Scan the entries for lines with "every" and say how many there are, with nothing more.
EXTRACTED ENTRIES Start Marker
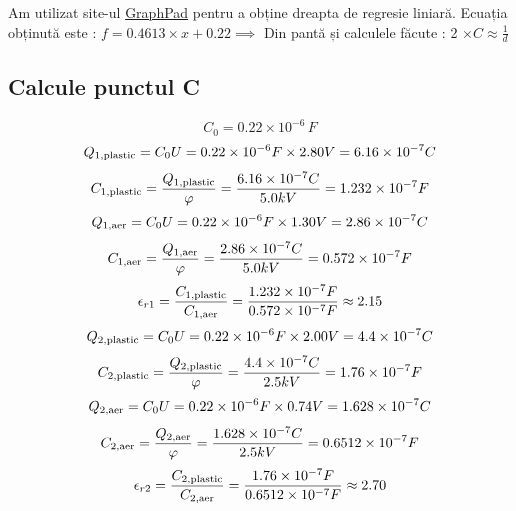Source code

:\documentclass[12pt]{article}
\begin{document}
Am utilizat site-ul \href{https://www.graphpad.com}{GraphPad} pentru a obține dreapta de regresie liniară. Ecuația obținută este : $f = 0.4613 \times x + 0.22 \implies$ Din pantă și calculele făcute : 2 $\times C \approx \frac{1}{d}$\\

\subsection{Calcule punctul C}
\begin{equation}
C_{0} = 0.22 \times 10^{-6} \, F
\end{equation}
\begin{equation}
Q_{1,\text{plastic}} = C_{0}U = 0.22 \times 10^{-6}F \times 2.80V = 6.16 \times 10^{-7}C\\
\end{equation}
\begin{equation}
C_{1,\text{plastic}} = \frac{Q_{1,\text{plastic}}}{\varphi} = \frac{6.16 \times 10^{-7}C}{5.0kV} = 1.232 \times 10^{-7}F\\
\end{equation}
\begin{equation}
Q_{1,\text{aer}} = C_{0}U = 0.22 \times 10^{-6}F \times 1.30V = 2.86 \times 10^{-7}C\\
\end{equation}
\begin{equation}
C_{1,\text{aer}} = \frac{Q_{1,\text{aer}}}{\varphi} = \frac{2.86 \times 10^{-7}C}{5.0kV} = 0.572 \times 10^{-7}F\\
\end{equation}
\begin{equation}
\epsilon_{r1} = \frac{C_{1,\text{plastic}}}{C_{1,\text{aer}}} = \frac{1.232 \times 10^{-7}F}{0.572 \times 10^{-7}F} \approx 2.15\\
\end{equation}
\begin{equation}
Q_{2,\text{plastic}} = C_{0}U = 0.22 \times 10^{-6}F \times 2.00V = 4.4 \times 10^{-7}C\\
\end{equation}
\begin{equation}
C_{2,\text{plastic}} = \frac{Q_{2,\text{plastic}}}{\varphi} = \frac{4.4 \times 10^{-7}C}{2.5kV} = 1.76 \times 10^{-7}F\\
\end{equation}
\begin{equation}
Q_{2,\text{aer}} = C_{0}U = 0.22 \times 10^{-6}F \times 0.74V = 1.628 \times 10^{-7}C\\
\end{equation}
\begin{equation}
C_{2,\text{aer}} = \frac{Q_{2,\text{aer}}}{\varphi} = \frac{1.628 \times 10^{-7}C}{2.5kV} = 0.6512 \times 10^{-7}F\\
\end{equation}
\begin{equation}
\epsilon_{r2} = \frac{C_{2,\text{plastic}}}{C_{2,\text{aer}}} = \frac{1.76 \times 10^{-7}F}{0.6512 \times 10^{-7}F} \approx 2.70\\
\end{equation}
\end{document}
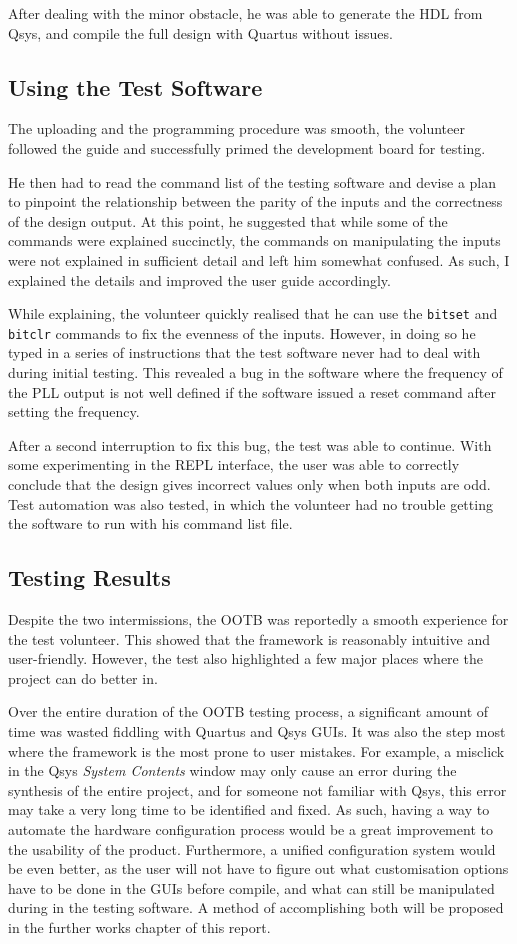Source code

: After dealing with the minor obstacle, he was able to generate the HDL from Qsys, and compile the full design with Quartus without issues.

\subsection{Using the Test Software}
The uploading and the programming procedure was smooth, the volunteer followed the guide and successfully primed the development board for testing.

He then had to read the command list of the testing software and devise a plan to pinpoint the relationship between the parity of the inputs and the correctness of the design output.
At this point, he suggested that while some of the commands were explained succinctly, the commands on manipulating the inputs were not explained in sufficient detail and left him somewhat confused.
As such, I explained the details and improved the user guide accordingly.

While explaining, the volunteer quickly realised that he can use the \texttt{bitset} and \texttt{bitclr} commands to fix the evenness of the inputs.
However, in doing so he typed in a series of instructions that the test software never had to deal with during initial testing.
This revealed a bug in the software where the frequency of the PLL output is not well defined if the software issued a reset command after setting the frequency.

After a second interruption to fix this bug, the test was able to continue.
With some experimenting in the REPL interface, the user was able to correctly conclude that the design gives incorrect values only when both inputs are odd.
Test automation was also tested, in which the volunteer had no trouble getting the software to run with his command list file.

\subsection{Testing Results}
Despite the two intermissions, the OOTB was reportedly a smooth experience for the test volunteer.
This showed that the framework is reasonably intuitive and user-friendly.
However, the test also highlighted a few major places where the project can do better in.

Over the entire duration of the OOTB testing process, a significant amount of time was wasted fiddling with Quartus and Qsys GUIs.
It was also the step most where the framework is the most prone to user mistakes.
For example, a misclick in the Qsys \textit{System Contents} window may only cause an error during the synthesis of the entire project, and for someone not familiar with Qsys, this error may take a very long time to be identified and fixed.
As such, having a way to automate the hardware configuration process would be a great improvement to the usability of the product.
Furthermore, a unified configuration system would be even better, as the user will not have to figure out what customisation options have to be done in the GUIs before compile, and what can still be manipulated during in the testing software.
A method of accomplishing both will be proposed in the further works chapter of this report.


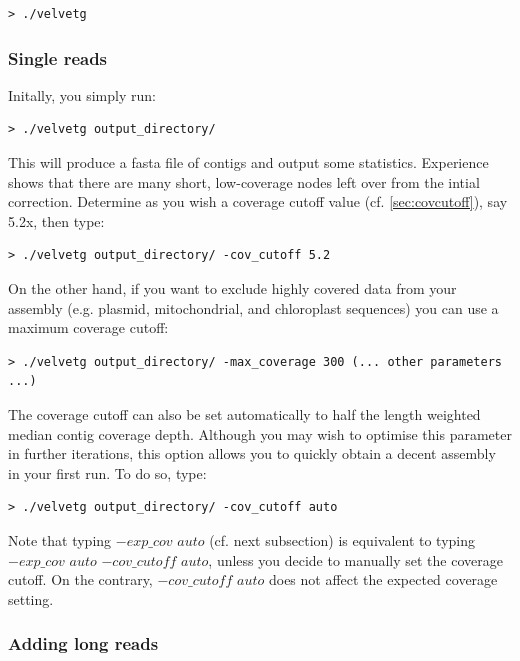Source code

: \documentclass{article}
\begin{document}
\begin{verbatim}
> ./velvetg
\end{verbatim}

	\subsubsection{Single reads}
	
	\label{sec:velvetg}

Initally, you simply run: 
\begin{verbatim}
> ./velvetg output_directory/
\end{verbatim}

This will produce a fasta file of contigs and output some statistics.
Experience shows that there are many short, low-coverage nodes left over from the intial correction. Determine as you wish a coverage cutoff value (cf. \ref{sec:covcutoff}), say 5.2x, then type:

\begin{verbatim}
> ./velvetg output_directory/ -cov_cutoff 5.2
\end{verbatim}

On the other hand, if you want to exclude highly covered data from your assembly (e.g. plasmid, mitochondrial, and chloroplast sequences) you can use a maximum coverage cutoff:

\begin{verbatim}
> ./velvetg output_directory/ -max_coverage 300 (... other parameters ...)
\end{verbatim}

The coverage cutoff can also be set automatically to half the length weighted median contig coverage depth. Although you may wish to optimise this parameter in further iterations, this option allows you to quickly obtain a decent assembly in your first run. To do so, type:

\begin{verbatim}
> ./velvetg output_directory/ -cov_cutoff auto
\end{verbatim}

Note that typing $-exp\_cov$ $auto$ (cf. next subsection) is equivalent to typing $-exp\_cov$ $auto$ $-cov\_cutoff$ $auto$, unless you decide to manually set the coverage cutoff. On the contrary, $-cov\_cutoff$ $auto$ does not affect the expected coverage setting.

	\subsubsection{Adding long reads}
	
\end{document}
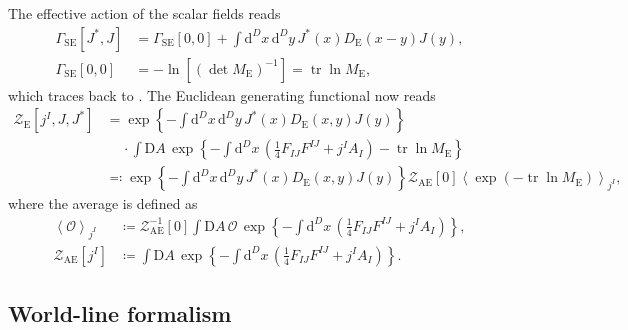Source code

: \documentclass[12pt]{article}
\newcommand\dif{\mathrm{d}}
\newcommand\Dif{\mathrm{D}}
\DeclareMathOperator{\tr}{tr}
\newcommand{\rbr}[1]{{\left(#1\right)}}
\newcommand{\abr}[1]{{\left<#1\right>}}
\newcommand{\rfun}[2]{{#1}\mathopen{}\left(#2\right)\mathclose{}}
\newcommand{\sfun}[2]{{#1}\mathopen{}\left[#2\right]\mathclose{}}
\newcommand{\cfun}[2]{{#1}\mathopen{}\left\{#2\right\}\mathclose{}}
\begin{document}
The effective action of the scalar fields reads
\begin{align}
\sfun{\varGamma_{\text{SE}}}{J^*, J} &= \sfun{\varGamma_{\text{SE}}}{0,0} +
	\int\dif^D x\,\dif^D y\,
		\rfun{J^*}{x}\rfun{D_{\text{E}}}{x-y} \rfun{J}{y},
\\
\sfun{\varGamma_{\text{SE}}}{0,0} &=
	-\sfun{\ln}{\rbr{\det M_\text{E}}^{-1}} = \tr\ln M_\text{E},
\end{align}
which traces back to \cite{heisenberg1936,weisskopf1936}. The Euclidean 
generating functional now reads
\begin{align}
\sfun{\mathcal{Z}_\text{E}}{j^I, J, J^*} &=
\cfun{\exp}{- \int\dif^D x\,\dif^D y\,
	\rfun{J^*}{x}\rfun{D_\text{E}}{x,y} \rfun{J}{y}}
\nonumber \\
&\quad\,\cdot
\int\Dif A\, \cfun{\exp}{-\int \dif^D x\,
\rbr{\frac{1}{4} F_{IJ} F^{IJ} + j^{I} A_{I}} - \tr\ln M_\text{E}}
\nonumber \\
&\eqqcolon
\cfun{\exp}{- \int\dif^D x\,\dif^D y\,
	\rfun{J^*}{x}\rfun{D_\text{E}}{x,y} \rfun{J}{y}}
\sfun{\mathcal{Z}_\text{AE}}{0}
		\abr{\rfun{\exp}{-\tr\ln M_\text{E}}}_{j^I},
\label{eq:eucl-effe-100}
\end{align}
where the average is defined as
\begin{align}
\abr{\mathcal{O}}_{j^I} &\coloneqq \sfun{\mathcal{Z}_\text{AE}^{-1}}{0}
\int\Dif A\, \mathcal{O}\,\cfun{\exp}{-\int \dif^D x\,
	\rbr{\frac{1}{4} F_{IJ} F^{IJ} + j^{I} A_{I}}},
\\
\sfun{\mathcal{Z}_\text{AE}}{j^I} &\coloneqq
\int\Dif A\, \cfun{\exp}{-\int \dif^D x\,
\rbr{\frac{1}{4} F_{IJ} F^{IJ} + j^{I} A_{I}}}.
\end{align}


\subsection{World-line formalism}
\label{ssec:eucl-wlfm}
\end{document}
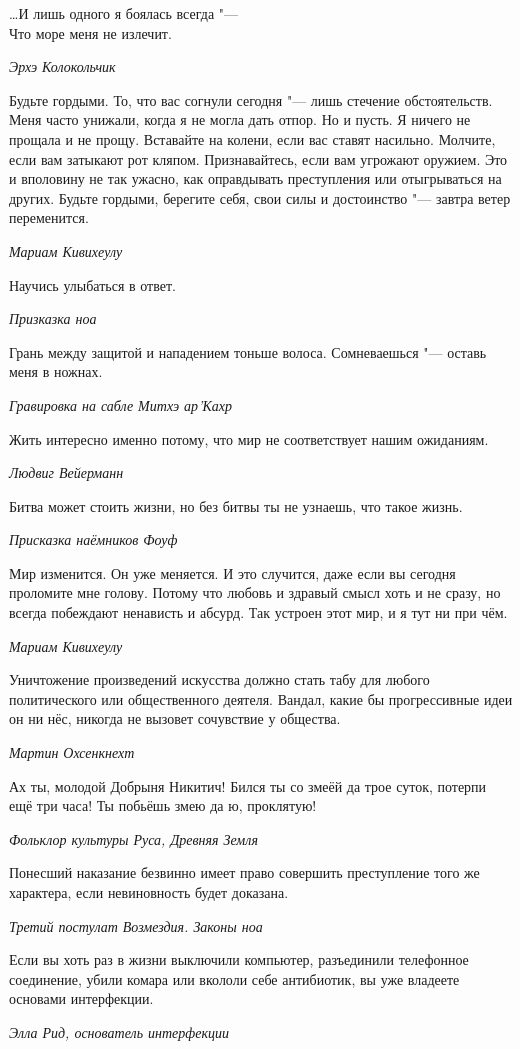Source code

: \documentclass[a4paper,10pt,fleqn]{book}
\newcommand{\mulang}[3]{#2}%
\begin{document}
\epigraph{\dots И лишь одного я боялась всегда "---\\
Что море меня не излечит.}
{\textit{Эрхэ Колокольчик}}

\epigraph{Будьте гордыми.
То, что вас согнули сегодня "--- лишь стечение обстоятельств.
Меня часто унижали, когда я не могла дать отпор.
Но и пусть.
Я ничего не прощала и не прощу.
Вставайте на колени, если вас ставят насильно.
Молчите, если вам затыкают рот кляпом.
Признавайтесь, если вам угрожают оружием.
Это и вполовину не так ужасно, как оправдывать преступления или отыгрываться на других.
Будьте гордыми, берегите себя, свои силы и достоинство "--- завтра ветер переменится.}
{\textit{Мариам Кивихеулу}}

\epigraph{Научись улыбаться в ответ.}
{\textit{Призказка ноа}}

\epigraph{Грань между защитой и нападением тоньше волоса.
Сомневаешься "--- оставь меня в ножнах.}
{\textit{Гравировка на сабле Митхэ ар'Кахр}}

\epigraph{Жить интересно именно потому, что мир не соответствует нашим ожиданиям.}
{\textit{Людвиг Вейерманн}}

\epigraph{\mulang{}{Битва может стоить жизни, но без битвы ты не узнаешь, что такое жизнь.}
{Battle may take your life, but escaping battle you'll never know what life is.}}
{\textit{Присказка наёмников Фоуф}}

\epigraph{Мир изменится.
Он уже меняется.
И это случится, даже если вы сегодня проломите мне голову.
Потому что любовь и здравый смысл хоть и не сразу, но всегда побеждают ненависть и абсурд.
Так устроен этот мир, и я тут ни при чём.}
{\textit{Мариам Кивихеулу}}

\epigraph{Уничтожение произведений искусства должно стать табу для любого политического или общественного деятеля.
Вандал, какие бы прогрессивные идеи он ни нёс, никогда не вызовет сочувствие у общества.}
{\textit{Мартин Охсенкнехт}}

\epigraph{Ах ты, молодой Добрыня Никитич!
Бился ты со змеёй да трое суток, потерпи ещё три часа!
Ты побьёшь змею да ю, проклятую!}
{\textit{Фольклор культуры Руса, Древняя Земля}}

\epigraph{Понесший наказание безвинно имеет право совершить преступление того же характера, если невиновность будет доказана.}
{\textit{Третий постулат Возмездия. Законы ноа}}

\epigraph{Если вы хоть раз в жизни выключили компьютер, разъединили телефонное соединение, убили комара или вкололи себе антибиотик, вы уже владеете основами интерфекции.}
{\textit{Элла Рид, основатель интерфекции}}
\end{document}
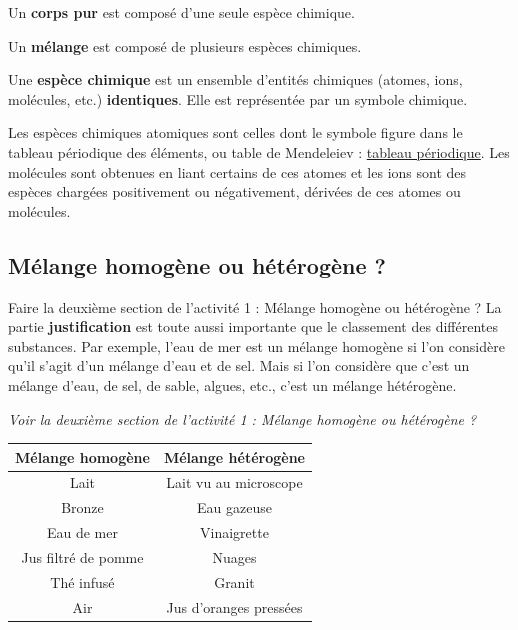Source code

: \documentclass[12pt,a4paper]{article}
\begin{document}
\begin{definition}
Un \textbf{corps pur} est composé d'une seule espèce chimique.
\end{definition}


\begin{definition}
Un \textbf{mélange} est composé de plusieurs espèces chimiques.
\end{definition}

\begin{definition}
Une \textbf{espèce chimique} est un ensemble d'entités chimiques (atomes, ions, molécules, etc.) \textbf{identiques}.
Elle est représentée par un symbole chimique.
\end{definition}

\begin{remarque}
Les espèces chimiques atomiques sont celles dont le symbole figure dans le tableau périodique des éléments, ou table de Mendeleiev : \href{https://fr.wikipedia.org/wiki/Tableau_p\%C3\%A9riodique_des_\%C3\%A9l\%C3\%A9ments#/media/Fichier:Tableau_p\%C3\%A9riodique_des_\%C3\%A9l\%C3\%A9ments.svg}{tableau périodique}.
Les molécules sont obtenues en liant certains de ces atomes et les ions sont des espèces chargées positivement ou négativement, dérivées de ces atomes ou molécules.
\end{remarque}

\subsection{Mélange homogène ou hétérogène ?}

\begin{conseil}
Faire la deuxième section de l'activité 1 : Mélange homogène ou hétérogène ?
La partie \textbf{justification} est toute aussi importante que le classement des différentes substances.
Par exemple, l'eau de mer est un mélange homogène si l'on considère qu'il s'agit d'un mélange d'eau et de sel.
Mais si l'on considère que c'est un mélange d'eau, de sel, de sable, algues, etc., c'est un mélange hétérogène.
\end{conseil}

\begin{exemple}
\emph{Voir la deuxième section de l'activité 1 : Mélange homogène ou hétérogène ?}
\center
\begin{tabular}{c|c}
\textbf{Mélange homogène} & \textbf{Mélange hétérogène} \\
\hline
Lait                & Lait vu au microscope \\
Bronze              & Eau gazeuse \\
Eau de mer          & Vinaigrette \\
Jus filtré de pomme & Nuages \\
Thé infusé          & Granit \\
Air                 & Jus d'oranges pressées
\end{tabular}
\end{exemple}
\end{document}
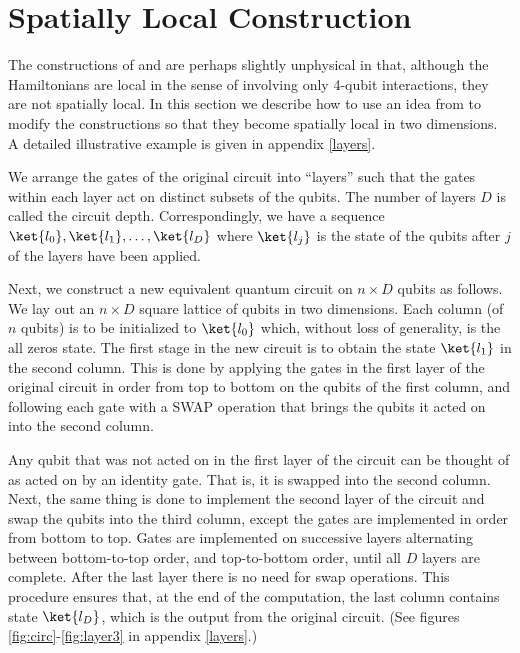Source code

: \documentclass[11pt]{article}
\begin{document}
\section{Spatially Local Construction}
\label{sec:local}

The constructions of  and  are perhaps slightly unphysical in that, although the Hamiltonians are local in the sense of involving only 4-qubit interactions, they are not spatially local. In this section we describe how to use an idea from \cite{Nagaj12} to modify the constructions so that they become spatially local in two dimensions. A detailed illustrative example is given in appendix \ref{layers}.

We arrange the gates of the original circuit into ``layers'' such that the gates within each layer act on distinct subsets of the qubits. The number of layers $D$ is called the circuit depth. Correspondingly, we have a sequence $\ket{l_0},\ket{l_1}, \ldots, \ket{l_D}$ where $\ket{l_j}$ is the state of the qubits after $j$ of the layers have been applied. 

Next, we construct a new equivalent quantum circuit on $n \times D$ qubits as follows. We lay out an $n \times D$ square lattice of qubits in two dimensions. Each column (of $n$ qubits) is to be initialized to $\ket{l_0}$ which, without loss of generality, is the all zeros state. The first stage in the new circuit is to obtain the state $\ket{l_1}$ in the second column. This is done by applying the gates in the first layer of the original circuit in order from top to bottom on the qubits of the first column, and following each gate with a SWAP operation that brings the qubits it acted on into the second column.

Any qubit that was not acted on in the first layer of the circuit can be thought of as acted on by an identity gate. That is, it is swapped into the second column. Next, the same thing is done to implement the second layer of the circuit and swap the qubits into the third column, except the gates are implemented in order from bottom to top. Gates are implemented on successive layers alternating between bottom-to-top order, and top-to-bottom order, until all $D$ layers are complete. After the last layer there is no need for swap operations. This procedure ensures that, at the end of the computation, the last column contains state $\ket{l_D}$, which is the output from the original circuit. (See figures \ref{fig:circ}-\ref{fig:layer3} in appendix \ref{layers}.)
\end{document}
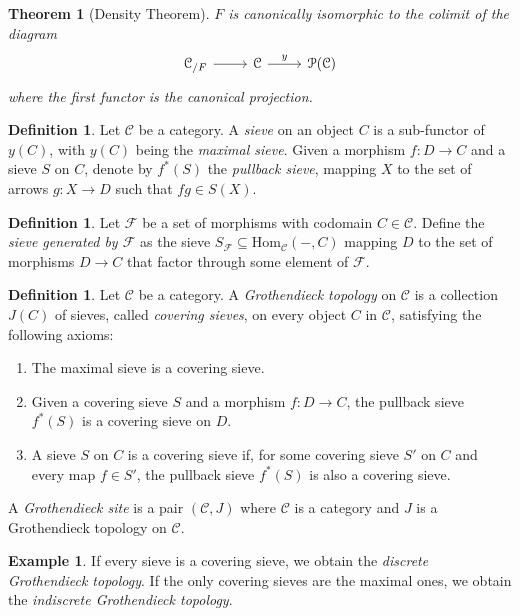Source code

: \documentclass[a4paper]{book}
\newcommand{\lC}{\mathcal{C}}
\newcommand{\lF}{\mathcal{F}}
\newcommand{\lP}{\mathcal{P}}
\renewcommand{\hom}{\mathrm{Hom}} %
\newtheorem{theorem}[equation]{Theorem}
\theoremstyle{definition}
\newtheorem{definition}[equation]{Definition}
\newtheorem{example}[equation]{Example}
\theoremstyle{remark}
\numberwithin{equation}{section}
\begin{document}
	\begin{theorem}[Density Theorem]\label{thm:density}
		$F$ is canonically isomorphic to the colimit of the diagram \begin{equation}
			\begin{tikzcd}
				\lC_{/F} \arrow[r] & \lC \arrow[r,"y"] & \lP(\lC)
			\end{tikzcd}
		\end{equation}where the first functor is the canonical projection.
	\end{theorem}
	\begin{definition}
		Let $\lC$ be a category. A \emph{sieve} on an object $C$ is a sub-functor of $y(C)$, with $y(C)$ being the \textit{maximal sieve}. Given a morphism $f\colon D\to C$ and a sieve $S$ on $C$, denote by $f^*(S)$ the \textit{pullback sieve}, mapping $X$ to the set of arrows $g\colon X\to D$ such that $fg\in S(X)$. 
	\end{definition}
	\begin{definition}\label{def:generatedsieve}
		Let ${\lF}$ be a set of morphisms with codomain $C\in\lC$. Define the \emph{sieve generated by $\lF$} as the sieve $S_\lF\subseteq\hom_\lC(-,C)$ mapping $D$ to the set of morphisms $D\to C$ that factor through some element of $\lF$. 
	\end{definition}
	\begin{definition}
		Let $\lC$ be a category. A \emph{Grothendieck topology} on $\lC$ is a collection $J(C)$ of sieves, called \textit{covering sieves}, on every object $C$ in $\lC$, satisfying the following axioms:
		\begin{enumerate}
			\item The maximal sieve is a covering sieve.
			\item Given a covering sieve $S$ and a morphism $f\colon D \to C$, the pullback sieve $f^*(S)$ is a covering sieve on $D$.
			\item A sieve $S$ on $C$ is a covering sieve if, for some covering sieve $S'$ on $C$ and every map $f\in S'$, the pullback sieve $f^*(S)$ is also a covering sieve. 
		\end{enumerate}
		A \emph{Grothendieck site} is a pair $(\lC, J)$ where $\lC$ is a category and $J$ is a Grothendieck topology on $\lC$.
	\end{definition}
	\begin{example}If every sieve is a covering sieve, we obtain the \emph{discrete Grothendieck topology}. If the only covering sieves are the maximal ones, we obtain the \textit{indiscrete Grothendieck topology}.
	\end{example}
\end{document}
EXTRACTED ENTRIES End Marker
| SOLUTION TO THIS EXERCISE |
3